Look for the word "save" in the material below, then report each line where it occurs.

___ Data to process ___

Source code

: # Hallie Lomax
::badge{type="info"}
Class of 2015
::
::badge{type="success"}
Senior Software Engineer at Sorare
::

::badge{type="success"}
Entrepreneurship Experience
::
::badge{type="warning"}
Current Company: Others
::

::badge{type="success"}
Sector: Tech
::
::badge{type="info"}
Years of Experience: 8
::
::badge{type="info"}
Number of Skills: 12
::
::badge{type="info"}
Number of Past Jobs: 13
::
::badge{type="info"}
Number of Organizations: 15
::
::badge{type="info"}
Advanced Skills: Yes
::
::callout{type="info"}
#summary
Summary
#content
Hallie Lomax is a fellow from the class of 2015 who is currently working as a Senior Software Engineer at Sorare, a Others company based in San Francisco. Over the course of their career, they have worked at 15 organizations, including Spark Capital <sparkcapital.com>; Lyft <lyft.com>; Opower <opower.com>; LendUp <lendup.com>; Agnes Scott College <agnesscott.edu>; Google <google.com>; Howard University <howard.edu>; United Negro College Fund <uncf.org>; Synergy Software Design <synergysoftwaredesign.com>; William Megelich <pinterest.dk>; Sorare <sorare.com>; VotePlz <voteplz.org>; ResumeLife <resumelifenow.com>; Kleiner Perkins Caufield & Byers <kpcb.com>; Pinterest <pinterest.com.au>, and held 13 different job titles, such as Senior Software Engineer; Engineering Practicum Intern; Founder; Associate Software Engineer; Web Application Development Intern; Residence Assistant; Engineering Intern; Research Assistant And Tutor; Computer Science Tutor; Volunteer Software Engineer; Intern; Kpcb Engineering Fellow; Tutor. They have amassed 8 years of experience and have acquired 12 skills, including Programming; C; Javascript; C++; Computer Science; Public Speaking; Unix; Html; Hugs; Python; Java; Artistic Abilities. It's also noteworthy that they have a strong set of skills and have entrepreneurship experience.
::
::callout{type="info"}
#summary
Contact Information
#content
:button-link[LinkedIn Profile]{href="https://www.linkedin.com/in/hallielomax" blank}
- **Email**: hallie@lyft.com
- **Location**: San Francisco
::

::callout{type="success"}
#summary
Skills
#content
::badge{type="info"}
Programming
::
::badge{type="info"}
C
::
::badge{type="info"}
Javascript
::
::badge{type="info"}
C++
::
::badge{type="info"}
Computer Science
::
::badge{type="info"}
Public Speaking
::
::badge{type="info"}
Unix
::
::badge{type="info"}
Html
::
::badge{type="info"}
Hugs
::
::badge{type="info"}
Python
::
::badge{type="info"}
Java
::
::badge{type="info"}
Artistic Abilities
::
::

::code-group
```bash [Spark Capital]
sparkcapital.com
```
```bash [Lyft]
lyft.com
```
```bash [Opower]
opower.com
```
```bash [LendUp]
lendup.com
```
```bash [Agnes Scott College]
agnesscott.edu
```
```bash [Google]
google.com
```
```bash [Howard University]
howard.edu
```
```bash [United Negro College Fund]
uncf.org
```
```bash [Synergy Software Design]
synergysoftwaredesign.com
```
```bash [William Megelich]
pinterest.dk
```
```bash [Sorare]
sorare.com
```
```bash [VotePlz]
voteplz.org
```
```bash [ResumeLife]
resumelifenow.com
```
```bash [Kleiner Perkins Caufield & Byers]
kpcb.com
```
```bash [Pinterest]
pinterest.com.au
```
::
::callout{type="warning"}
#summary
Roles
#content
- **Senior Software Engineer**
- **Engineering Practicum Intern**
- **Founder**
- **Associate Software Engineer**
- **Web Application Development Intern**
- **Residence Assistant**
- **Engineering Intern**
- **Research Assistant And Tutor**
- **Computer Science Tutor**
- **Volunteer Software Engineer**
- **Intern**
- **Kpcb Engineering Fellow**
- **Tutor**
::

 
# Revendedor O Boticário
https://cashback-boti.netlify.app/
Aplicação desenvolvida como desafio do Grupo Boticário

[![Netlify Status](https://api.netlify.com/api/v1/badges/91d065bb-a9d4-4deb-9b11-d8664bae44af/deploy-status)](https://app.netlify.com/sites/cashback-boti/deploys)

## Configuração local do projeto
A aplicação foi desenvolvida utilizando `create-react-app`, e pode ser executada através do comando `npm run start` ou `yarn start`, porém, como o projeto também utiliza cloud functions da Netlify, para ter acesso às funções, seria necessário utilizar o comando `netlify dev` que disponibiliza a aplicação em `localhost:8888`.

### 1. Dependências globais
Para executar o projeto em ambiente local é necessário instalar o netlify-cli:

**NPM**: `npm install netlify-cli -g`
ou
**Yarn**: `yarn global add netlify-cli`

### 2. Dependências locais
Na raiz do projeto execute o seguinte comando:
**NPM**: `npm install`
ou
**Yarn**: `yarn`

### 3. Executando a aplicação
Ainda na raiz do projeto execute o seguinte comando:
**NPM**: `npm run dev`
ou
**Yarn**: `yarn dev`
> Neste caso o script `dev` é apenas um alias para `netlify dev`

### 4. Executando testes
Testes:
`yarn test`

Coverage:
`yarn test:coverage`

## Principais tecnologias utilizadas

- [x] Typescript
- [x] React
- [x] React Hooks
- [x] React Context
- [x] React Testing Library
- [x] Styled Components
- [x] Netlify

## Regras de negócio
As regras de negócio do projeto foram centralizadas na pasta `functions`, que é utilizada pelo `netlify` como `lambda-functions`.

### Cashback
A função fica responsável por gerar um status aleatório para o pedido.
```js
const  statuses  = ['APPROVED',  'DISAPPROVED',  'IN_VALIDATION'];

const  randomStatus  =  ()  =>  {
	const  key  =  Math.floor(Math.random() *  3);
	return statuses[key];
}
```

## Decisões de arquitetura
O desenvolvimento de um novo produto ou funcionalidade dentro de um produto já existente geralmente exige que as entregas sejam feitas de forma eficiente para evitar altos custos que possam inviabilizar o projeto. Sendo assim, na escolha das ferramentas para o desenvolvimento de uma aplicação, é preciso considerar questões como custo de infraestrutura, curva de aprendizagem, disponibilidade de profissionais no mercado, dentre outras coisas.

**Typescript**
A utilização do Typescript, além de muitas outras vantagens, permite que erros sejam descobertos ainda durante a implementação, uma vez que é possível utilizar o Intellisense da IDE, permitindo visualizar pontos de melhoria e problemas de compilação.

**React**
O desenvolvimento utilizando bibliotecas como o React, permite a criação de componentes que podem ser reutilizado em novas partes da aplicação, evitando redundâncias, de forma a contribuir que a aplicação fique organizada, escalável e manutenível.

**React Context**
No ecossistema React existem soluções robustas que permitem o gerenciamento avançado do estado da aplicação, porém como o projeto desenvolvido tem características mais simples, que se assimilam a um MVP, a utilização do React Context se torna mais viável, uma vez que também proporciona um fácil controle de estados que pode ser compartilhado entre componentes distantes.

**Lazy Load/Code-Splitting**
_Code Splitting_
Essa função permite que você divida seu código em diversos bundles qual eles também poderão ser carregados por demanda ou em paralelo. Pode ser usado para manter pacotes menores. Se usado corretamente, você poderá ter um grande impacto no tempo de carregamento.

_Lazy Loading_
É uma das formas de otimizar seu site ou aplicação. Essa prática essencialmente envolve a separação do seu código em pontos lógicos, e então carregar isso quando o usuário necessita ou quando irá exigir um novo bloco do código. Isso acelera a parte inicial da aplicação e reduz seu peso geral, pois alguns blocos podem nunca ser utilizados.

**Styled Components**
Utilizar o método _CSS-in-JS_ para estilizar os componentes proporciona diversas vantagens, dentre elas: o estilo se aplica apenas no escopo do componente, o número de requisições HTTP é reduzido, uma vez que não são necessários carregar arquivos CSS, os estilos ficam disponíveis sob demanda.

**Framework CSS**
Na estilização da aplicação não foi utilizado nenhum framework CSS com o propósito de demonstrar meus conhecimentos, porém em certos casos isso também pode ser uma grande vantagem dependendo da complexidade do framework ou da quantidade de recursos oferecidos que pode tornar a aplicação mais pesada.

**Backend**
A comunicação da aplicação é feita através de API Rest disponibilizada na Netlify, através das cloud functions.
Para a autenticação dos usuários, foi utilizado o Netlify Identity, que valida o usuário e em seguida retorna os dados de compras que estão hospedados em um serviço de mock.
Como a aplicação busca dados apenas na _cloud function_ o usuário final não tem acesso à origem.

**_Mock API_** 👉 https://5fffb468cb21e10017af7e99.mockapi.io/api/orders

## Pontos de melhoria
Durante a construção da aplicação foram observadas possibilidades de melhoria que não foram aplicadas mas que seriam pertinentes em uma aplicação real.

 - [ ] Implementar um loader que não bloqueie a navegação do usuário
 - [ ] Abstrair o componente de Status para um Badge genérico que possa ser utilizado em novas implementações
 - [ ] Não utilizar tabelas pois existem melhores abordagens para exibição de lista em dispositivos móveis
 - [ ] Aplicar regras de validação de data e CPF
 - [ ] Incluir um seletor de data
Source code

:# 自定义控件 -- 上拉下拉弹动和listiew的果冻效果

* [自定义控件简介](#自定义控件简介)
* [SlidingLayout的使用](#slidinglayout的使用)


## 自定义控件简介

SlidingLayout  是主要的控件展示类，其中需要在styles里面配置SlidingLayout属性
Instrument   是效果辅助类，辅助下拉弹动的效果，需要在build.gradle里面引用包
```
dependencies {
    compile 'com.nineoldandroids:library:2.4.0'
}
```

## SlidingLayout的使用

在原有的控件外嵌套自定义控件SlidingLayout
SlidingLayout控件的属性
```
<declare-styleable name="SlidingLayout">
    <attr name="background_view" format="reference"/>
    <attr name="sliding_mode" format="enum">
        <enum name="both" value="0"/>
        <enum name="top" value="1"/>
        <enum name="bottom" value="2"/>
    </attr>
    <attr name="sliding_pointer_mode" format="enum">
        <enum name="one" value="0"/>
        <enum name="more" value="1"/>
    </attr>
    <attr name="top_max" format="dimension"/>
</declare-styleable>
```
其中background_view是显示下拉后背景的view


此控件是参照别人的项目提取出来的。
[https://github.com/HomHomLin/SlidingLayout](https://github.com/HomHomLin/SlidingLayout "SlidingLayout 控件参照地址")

___
___ Data to process ___

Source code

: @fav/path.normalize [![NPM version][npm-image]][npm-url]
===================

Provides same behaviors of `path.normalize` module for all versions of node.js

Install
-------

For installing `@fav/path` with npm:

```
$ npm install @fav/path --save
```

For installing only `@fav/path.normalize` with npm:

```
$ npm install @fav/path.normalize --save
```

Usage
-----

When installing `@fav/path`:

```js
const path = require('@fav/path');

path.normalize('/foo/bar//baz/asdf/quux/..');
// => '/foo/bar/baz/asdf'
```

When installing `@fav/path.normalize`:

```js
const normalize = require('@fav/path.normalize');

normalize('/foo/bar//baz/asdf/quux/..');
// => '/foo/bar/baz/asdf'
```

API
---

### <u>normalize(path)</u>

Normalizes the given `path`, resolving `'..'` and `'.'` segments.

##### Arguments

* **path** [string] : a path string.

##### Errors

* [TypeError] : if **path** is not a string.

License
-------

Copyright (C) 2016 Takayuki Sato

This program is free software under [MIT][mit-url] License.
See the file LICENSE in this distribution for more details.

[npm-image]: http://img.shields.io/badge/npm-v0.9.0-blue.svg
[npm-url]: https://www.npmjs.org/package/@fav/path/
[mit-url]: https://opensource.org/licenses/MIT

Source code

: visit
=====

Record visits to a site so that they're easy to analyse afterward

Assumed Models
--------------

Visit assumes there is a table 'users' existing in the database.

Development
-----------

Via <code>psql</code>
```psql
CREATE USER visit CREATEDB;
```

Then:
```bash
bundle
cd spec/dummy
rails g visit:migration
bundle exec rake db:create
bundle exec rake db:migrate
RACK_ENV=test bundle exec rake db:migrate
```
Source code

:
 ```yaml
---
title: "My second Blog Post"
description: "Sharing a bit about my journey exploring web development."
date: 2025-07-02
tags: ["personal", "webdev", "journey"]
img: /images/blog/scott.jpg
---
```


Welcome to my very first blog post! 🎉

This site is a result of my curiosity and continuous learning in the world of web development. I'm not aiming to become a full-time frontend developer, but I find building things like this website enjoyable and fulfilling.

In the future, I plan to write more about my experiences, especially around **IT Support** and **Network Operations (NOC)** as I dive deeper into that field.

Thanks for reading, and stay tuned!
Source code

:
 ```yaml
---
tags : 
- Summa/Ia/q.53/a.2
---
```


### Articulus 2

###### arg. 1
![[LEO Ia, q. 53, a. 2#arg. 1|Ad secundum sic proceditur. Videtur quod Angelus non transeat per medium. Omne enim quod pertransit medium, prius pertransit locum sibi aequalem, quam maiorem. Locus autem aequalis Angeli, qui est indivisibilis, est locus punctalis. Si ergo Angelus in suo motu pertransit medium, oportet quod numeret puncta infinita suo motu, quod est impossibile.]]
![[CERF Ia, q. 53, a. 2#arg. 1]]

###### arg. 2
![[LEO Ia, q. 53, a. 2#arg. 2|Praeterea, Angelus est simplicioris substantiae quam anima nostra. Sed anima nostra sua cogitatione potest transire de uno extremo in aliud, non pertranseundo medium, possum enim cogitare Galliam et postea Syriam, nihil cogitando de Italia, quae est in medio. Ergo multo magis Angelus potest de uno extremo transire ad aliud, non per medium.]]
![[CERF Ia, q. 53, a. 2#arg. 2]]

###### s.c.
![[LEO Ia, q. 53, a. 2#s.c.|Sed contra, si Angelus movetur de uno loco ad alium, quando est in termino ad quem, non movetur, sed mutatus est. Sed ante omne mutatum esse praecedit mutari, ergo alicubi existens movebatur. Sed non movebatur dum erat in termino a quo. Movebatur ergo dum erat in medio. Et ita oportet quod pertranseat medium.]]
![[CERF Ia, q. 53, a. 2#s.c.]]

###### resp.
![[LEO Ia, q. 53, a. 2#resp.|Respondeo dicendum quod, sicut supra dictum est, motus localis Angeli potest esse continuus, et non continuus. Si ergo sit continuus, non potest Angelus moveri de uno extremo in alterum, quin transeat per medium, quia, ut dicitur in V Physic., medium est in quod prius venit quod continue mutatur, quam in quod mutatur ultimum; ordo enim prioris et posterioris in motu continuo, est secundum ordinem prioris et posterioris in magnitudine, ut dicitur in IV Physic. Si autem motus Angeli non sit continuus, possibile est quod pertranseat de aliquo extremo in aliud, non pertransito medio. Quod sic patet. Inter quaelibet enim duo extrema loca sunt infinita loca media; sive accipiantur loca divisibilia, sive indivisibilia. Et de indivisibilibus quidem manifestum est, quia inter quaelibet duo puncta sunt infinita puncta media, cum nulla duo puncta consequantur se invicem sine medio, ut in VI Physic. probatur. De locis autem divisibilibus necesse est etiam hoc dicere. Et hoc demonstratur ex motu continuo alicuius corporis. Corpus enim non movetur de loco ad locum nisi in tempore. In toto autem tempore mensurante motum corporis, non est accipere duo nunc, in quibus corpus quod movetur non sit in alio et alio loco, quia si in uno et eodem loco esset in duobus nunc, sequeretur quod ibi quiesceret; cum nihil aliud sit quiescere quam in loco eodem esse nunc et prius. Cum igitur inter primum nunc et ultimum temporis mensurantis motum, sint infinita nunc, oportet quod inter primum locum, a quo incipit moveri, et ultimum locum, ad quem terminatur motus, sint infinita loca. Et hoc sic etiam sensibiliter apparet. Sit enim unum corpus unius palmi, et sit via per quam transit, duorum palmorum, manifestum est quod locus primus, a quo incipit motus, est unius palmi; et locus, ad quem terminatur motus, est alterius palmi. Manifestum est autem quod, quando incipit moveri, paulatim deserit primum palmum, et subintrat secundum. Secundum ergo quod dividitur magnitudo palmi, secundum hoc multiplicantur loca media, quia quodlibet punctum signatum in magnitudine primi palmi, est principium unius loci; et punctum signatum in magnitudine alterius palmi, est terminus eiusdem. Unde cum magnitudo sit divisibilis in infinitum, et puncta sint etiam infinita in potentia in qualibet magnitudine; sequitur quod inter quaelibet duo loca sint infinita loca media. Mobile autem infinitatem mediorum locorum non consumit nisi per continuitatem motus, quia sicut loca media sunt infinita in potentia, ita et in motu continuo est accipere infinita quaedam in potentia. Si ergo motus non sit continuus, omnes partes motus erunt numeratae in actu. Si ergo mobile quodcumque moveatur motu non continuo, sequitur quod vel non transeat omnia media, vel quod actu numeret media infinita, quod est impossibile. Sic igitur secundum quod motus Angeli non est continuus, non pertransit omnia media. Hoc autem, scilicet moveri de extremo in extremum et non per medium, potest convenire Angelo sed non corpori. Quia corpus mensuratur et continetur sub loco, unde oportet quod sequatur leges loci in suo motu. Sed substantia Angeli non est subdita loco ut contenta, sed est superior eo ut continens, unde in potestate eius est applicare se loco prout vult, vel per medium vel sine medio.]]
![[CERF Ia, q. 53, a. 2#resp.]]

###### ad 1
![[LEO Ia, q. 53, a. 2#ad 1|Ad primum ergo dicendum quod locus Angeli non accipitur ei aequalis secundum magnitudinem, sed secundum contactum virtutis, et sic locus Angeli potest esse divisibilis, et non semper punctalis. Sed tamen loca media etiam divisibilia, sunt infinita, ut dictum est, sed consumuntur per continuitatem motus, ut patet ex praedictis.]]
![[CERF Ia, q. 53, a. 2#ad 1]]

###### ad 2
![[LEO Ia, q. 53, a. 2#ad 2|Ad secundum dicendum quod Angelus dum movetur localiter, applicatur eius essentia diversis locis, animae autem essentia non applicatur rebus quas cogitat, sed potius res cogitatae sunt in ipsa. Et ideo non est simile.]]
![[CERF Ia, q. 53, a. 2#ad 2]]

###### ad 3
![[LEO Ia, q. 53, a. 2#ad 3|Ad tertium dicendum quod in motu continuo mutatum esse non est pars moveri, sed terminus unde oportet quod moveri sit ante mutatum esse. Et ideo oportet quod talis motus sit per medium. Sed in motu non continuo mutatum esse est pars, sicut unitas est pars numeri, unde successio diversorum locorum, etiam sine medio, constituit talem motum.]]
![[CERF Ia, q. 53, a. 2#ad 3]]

___

Task solution:
$ npm install @fav/path --save
$ npm install @fav/path.normalize --save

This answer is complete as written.